Wildwatervaren

Het wildwatervaren is een discipline voor de gevorderde kanovaarder. Het vereist naast behendigheid en kano-ervaring tevens kennis van het te bevaren water.

Er zijn verschillende moeilijkheidsgradaties. Voor deze gradaties bestaat een internationale klasse-indeling van rivieren. Deze classificatie loopt van gemakkelijk tot buitengewoon moeilijk te bevaren. De moeilijkheidsgraad is o.a. afhankelijk van de waterstanden. De klasse-indeling:

  • WW1: gemakkelijk
  • WW2: middelmatig moeilijk
  • WW3: moeilijk
  • WW4: zeer moeilijk
  • WW5: uiterst moeilijk
  • WW6: onbevaarbaar

Het wildwatervaren is in het begin van de vorige eeuw ontstaan. De eerste wilde rivieren werden bedwongen door middel van Rafts (vlotten). De toenmalige ontdekkingsreizigers riskeerden bij elke Rapid (stroomversnelling) weer hun leven, niet wetende wat hen nu weer te wachten stond. Tegenwoordig zijn de meeste rivieren wel bekend en staan ze beschreven in kanoboeken. Tevens is nu het materiaal waarmee gevaren wordt vele malen verbeterd.

Ging men eerst met een canvas opvouwkano de rivier te lijf, al snel werd dat polyester en daarna polyethyleen (emmertjes plastic). Ook zijn de bootjes totaal anders, eerst waren ze lang ( meer dan 3m) nu zijn er bootjes van nog geen twee meter: zogenaamde Rodeobootjes. Speciaal ontworpen om op golven trucjes uit te halen. Er worden ook wedstrijden in wildwater georganiseerd. Slalom is één van die disciplines. Tijdens de Olympische Spelen is deze te bewonderen, meestal op een speciale wildwaterbaan.

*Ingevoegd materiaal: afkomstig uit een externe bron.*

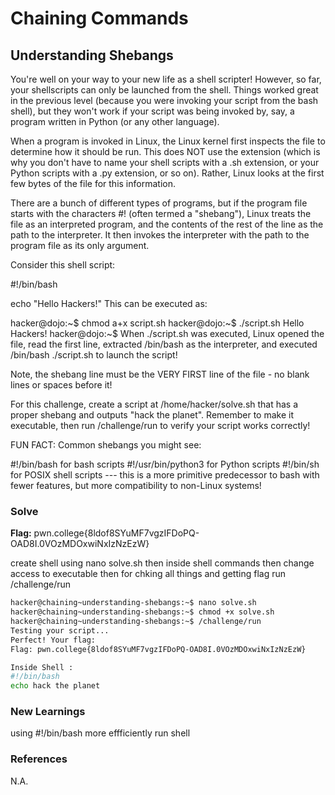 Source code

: # Chaining Commands

## Understanding Shebangs

You're well on your way to your new life as a shell scripter! However, so far, your shellscripts can only be launched from the shell. Things worked great in the previous level (because you were invoking your script from the bash shell), but they won't work if your script was being invoked by, say, a program written in Python (or any other language).

When a program is invoked in Linux, the Linux kernel first inspects the file to determine how it should be run. This does NOT use the extension (which is why you don't have to name your shell scripts with a .sh extension, or your Python scripts with a .py extension, or so on). Rather, Linux looks at the first few bytes of the file for this information.

There are a bunch of different types of programs, but if the program file starts with the characters #! (often termed a "shebang"), Linux treats the file as an interpreted program, and the contents of the rest of the line as the path to the interpreter. It then invokes the interpreter with the path to the program file as its only argument.

Consider this shell script:

#!/bin/bash

echo "Hello Hackers!"
This can be executed as:

hacker@dojo:~$ chmod a+x script.sh
hacker@dojo:~$ ./script.sh
Hello Hackers!
hacker@dojo:~$
When ./script.sh was executed, Linux opened the file, read the first line, extracted /bin/bash as the interpreter, and executed /bin/bash ./script.sh to launch the script!

Note, the shebang line must be the VERY FIRST line of the file - no blank lines or spaces before it!

For this challenge, create a script at /home/hacker/solve.sh that has a proper shebang and outputs "hack the planet". Remember to make it executable, then run /challenge/run to verify your script works correctly!

FUN FACT: Common shebangs you might see:

#!/bin/bash for bash scripts
#!/usr/bin/python3 for Python scripts
#!/bin/sh for POSIX shell scripts --- this is a more primitive predecessor to bash with fewer features, but more compatibility to non-Linux systems!

### Solve
**Flag:** pwn.college{8ldof8SYuMF7vgzIFDoPQ-OAD8I.0VOzMDOxwiNxIzNzEzW}

create shell using nano solve.sh then inside shell commands then change access to executable then for chking all things and getting flag run /challenge/run

```bash
hacker@chaining~understanding-shebangs:~$ nano solve.sh
hacker@chaining~understanding-shebangs:~$ chmod +x solve.sh
hacker@chaining~understanding-shebangs:~$ /challenge/run
Testing your script...
Perfect! Your flag:
Flag: pwn.college{8ldof8SYuMF7vgzIFDoPQ-OAD8I.0VOzMDOxwiNxIzNzEzW}

Inside Shell :
#!/bin/bash
echo hack the planet
```

### New Learnings
using #!/bin/bash more effficiently run shell

### References 
N.A.
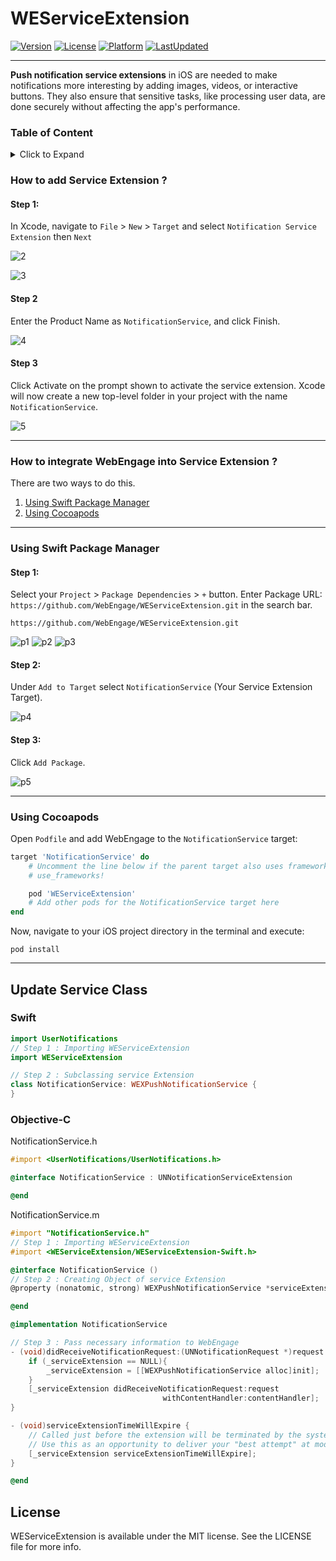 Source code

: # WEServiceExtension

[![Version](https://img.shields.io/cocoapods/v/WEServiceExtension.svg)](https://cocoapods.org/pods/WEServiceExtension)
[![License](https://img.shields.io/github/license/WebEngage/WEServiceExtension.svg)](http://cocoapods.org/pods/WEServiceExtension)
[![Platform](https://img.shields.io/cocoapods/p/WEServiceExtension.svg?style=flat)](http://cocoapods.org/pods/WEServiceExtension)
[![LastUpdated](https://img.shields.io/github/last-commit/WebEngage/WEServiceExtension.svg)](https://cocoapods.org/pods/WEServiceExtension)

---

**Push notification service extensions** in iOS are needed to make notifications more interesting by adding images, videos, or interactive buttons. They also ensure that sensitive tasks, like processing user data, are done securely without affecting the app's performance.

<!-- Start table -->

### Table of Content

<details>
    <summary>Click to Expand</summary>

- [How to add Service Extension ?](#how-to-add-service-extension)
- [How to integrate WebEngage into Service Extension ?](#how-to-integrate-webengage-into-service-extension)
  - [Using Swift Package Manager](#using-swift-package-manager)
  - [Using Cocoapods](#using-cocoapods)
- [Update Service Class](#update-service-class)

  - [Swift](#swift)
  - [Objective C](#objective-c)

  </details>
  <!-- End table -->

<!-- Start Of Step 1 -->

### How to add Service Extension ?

#### Step 1:

In Xcode, navigate to `File` > `New` > `Target` and select `Notification Service Extension` then `Next`

![2](./assets/2.png)

![3](./assets/3.png)

#### Step 2

Enter the Product Name as `NotificationService`, and click Finish.

![4](./assets/4.png)

#### Step 3

Click Activate on the prompt shown to activate the service extension. Xcode will now create a new top-level folder in your project with the name `NotificationService`.

![5](./assets/5.png)

<!-- End of Step 1 -->

<hr>

<!-- Start of  -->

### How to integrate WebEngage into Service Extension ?

There are two ways to do this.

1. [Using Swift Package Manager]()
2. [Using Cocoapods]()

<hr>

### Using Swift Package Manager

#### Step 1:

Select your `Project` > `Package Dependencies` > `+` button.
Enter Package URL: `https://github.com/WebEngage/WEServiceExtension.git` in the search bar.

```
https://github.com/WebEngage/WEServiceExtension.git
```

![p1](./assets/p1.png)
![p2](./assets/p2.png)
![p3](./assets/p3.png)

#### Step 2:

Under `Add to Target` select `NotificationService` (Your Service Extension Target).

![p4](./assets/p4.png)

#### Step 3:

Click `Add Package`.

![p5](./assets/p5.png)

<hr>

### Using Cocoapods

Open `Podfile` and add WebEngage to the `NotificationService` target:

```ruby
target 'NotificationService' do
    # Uncomment the line below if the parent target also uses frameworks
    # use_frameworks!

    pod 'WEServiceExtension'
    # Add other pods for the NotificationService target here
end

```

Now, navigate to your iOS project directory in the terminal and execute:

```shell
pod install
```

<!--  -->

<hr>

## Update Service Class

### Swift

```swift
import UserNotifications
// Step 1 : Importing WEServiceExtension
import WEServiceExtension

// Step 2 : Subclassing service Extension
class NotificationService: WEXPushNotificationService {
}

```

### Objective-C

NotificationService.h

```Objective-C
#import <UserNotifications/UserNotifications.h>

@interface NotificationService : UNNotificationServiceExtension

@end
```

NotificationService.m

```Objective-C
#import "NotificationService.h"
// Step 1 : Importing WEServiceExtension
#import <WEServiceExtension/WEServiceExtension-Swift.h>

@interface NotificationService ()
// Step 2 : Creating Object of service Extension
@property (nonatomic, strong) WEXPushNotificationService *serviceExtension;

@end

@implementation NotificationService

// Step 3 : Pass necessary information to WebEngage
- (void)didReceiveNotificationRequest:(UNNotificationRequest *)request withContentHandler:(void (^)(UNNotificationContent * _Nonnull))contentHandler {
    if (_serviceExtension == NULL){
        _serviceExtension = [[WEXPushNotificationService alloc]init];
    }
    [_serviceExtension didReceiveNotificationRequest:request
                                  withContentHandler:contentHandler];
}

- (void)serviceExtensionTimeWillExpire {
    // Called just before the extension will be terminated by the system.
    // Use this as an opportunity to deliver your "best attempt" at modified content, otherwise the original push payload will be used.
    [_serviceExtension serviceExtensionTimeWillExpire];
}

@end
```

## License

WEServiceExtension is available under the MIT license. See the LICENSE file for more info.

<!-- End Of ******************************** -->
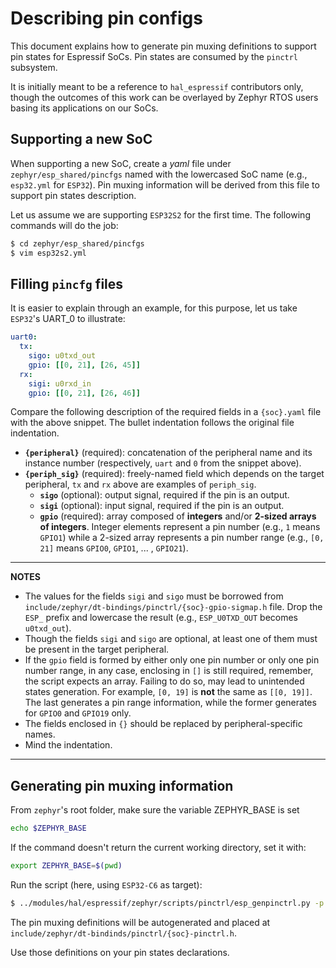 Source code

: # Describing pin configs #

This document explains how to generate pin muxing definitions to support pin states for Espressif SoCs. Pin states are consumed by the `pinctrl` subsystem.

It is initially meant to be a reference to `hal_espressif` contributors only, though the outcomes of this work can be overlayed by Zephyr RTOS users basing its applications on our SoCs.

## Supporting a new SoC ##

When supporting a new SoC, create a _yaml_ file under `zephyr/esp_shared/pincfgs` named with the lowercased SoC name (e.g., `esp32.yml` for `ESP32`). Pin muxing information will be derived from this file to support pin states description.

Let us assume we are supporting `ESP32S2` for the first time. The following commands will do the job:

```sh
$ cd zephyr/esp_shared/pincfgs
$ vim esp32s2.yml
```

## Filling `pincfg` files ##

It is easier to explain through an example, for this purpose, let us take `ESP32`'s UART_0 to illustrate:

```yaml
uart0:
  tx:
    sigo: u0txd_out
    gpio: [[0, 21], [26, 45]]
  rx:
    sigi: u0rxd_in
    gpio: [[0, 21], [26, 46]]
```

Compare the following description of the required fields in a `{soc}.yaml` file with the above snippet. The bullet indentation follows the original file indentation.

- **`{peripheral}`** (required): concatenation of the peripheral name and its instance number (respectively, `uart` and `0` from the snippet above).
- **`{periph_sig}`** (required): freely-named field which depends on the target peripheral, `tx` and `rx` above are examples of `periph_sig`.
    - **`sigo`** (optional): output signal, required if the pin is an output.
    - **`sigi`** (optional): input signal, required if the pin is an output.
    - **`gpio`** (required): array composed of __integers__ and/or __2-sized arrays of integers__. Integer elements represent a pin number (e.g., `1` means `GPIO1`) while a 2-sized array represents a pin number range (e.g., `[0, 21]` means `GPIO0`, `GPIO1`, ... , `GPIO21`).

---
**NOTES**

- The values for the fields `sigi` and `sigo` must be borrowed from `include/zephyr/dt-bindings/pinctrl/{soc}-gpio-sigmap.h` file. Drop the `ESP_` prefix and lowercase the result (e.g., `ESP_U0TXD_OUT` becomes `u0txd_out`).
- Though the fields `sigi` and `sigo` are optional, at least one of them must be present in the target peripheral.
- If the `gpio` field is formed by either only one pin number or only one pin number range, in any case, enclosing in `[]` is still required, remember, the script expects an array. Failing to do so, may lead to unintended states generation. For example, `[0, 19]` is **not** the same as `[[0, 19]]`. The last generates a pin range information, while the former generates for `GPIO0` and `GPIO19` only.
- The fields enclosed in `{}` should be replaced by peripheral-specific names.
- Mind the indentation.

---

## Generating pin muxing information ##

From `zephyr`'s root folder, make sure the variable ZEPHYR_BASE is set

```sh
echo $ZEPHYR_BASE
```

If the command doesn't return the current working directory, set it with:

```sh
export ZEPHYR_BASE=$(pwd)
```

Run the script (here, using `ESP32-C6` as target):

```sh
$ ../modules/hal/espressif/zephyr/scripts/pinctrl/esp_genpinctrl.py -p ../modules/hal/espressif/zephyr/esp_shared/pincfgs/esp32c6.yml
```

The pin muxing definitions will be autogenerated and placed at `include/zephyr/dt-bindinds/pinctrl/{soc}-pinctrl.h`.

Use those definitions on your pin states declarations.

Het rodeovaren beleeft een geweldige opmars in de hele wereld. Het is dan ook ongelofelijk om te zien wat sommigen kunnen doen met hun kajaks. Met bepaalde “moves” is een bepaald aantal punten te verdienen. Hoe moeilijker des te meer punten en wie dus de meest moeilijke “moves” maakt wint.

Bij wildwatervaren geldt dat eskimoteren (weer omhoog kunnen komen na gekapseisd te zijn) geen must is maar het is wel heel erg handig. Dit is te leren bij Natsec.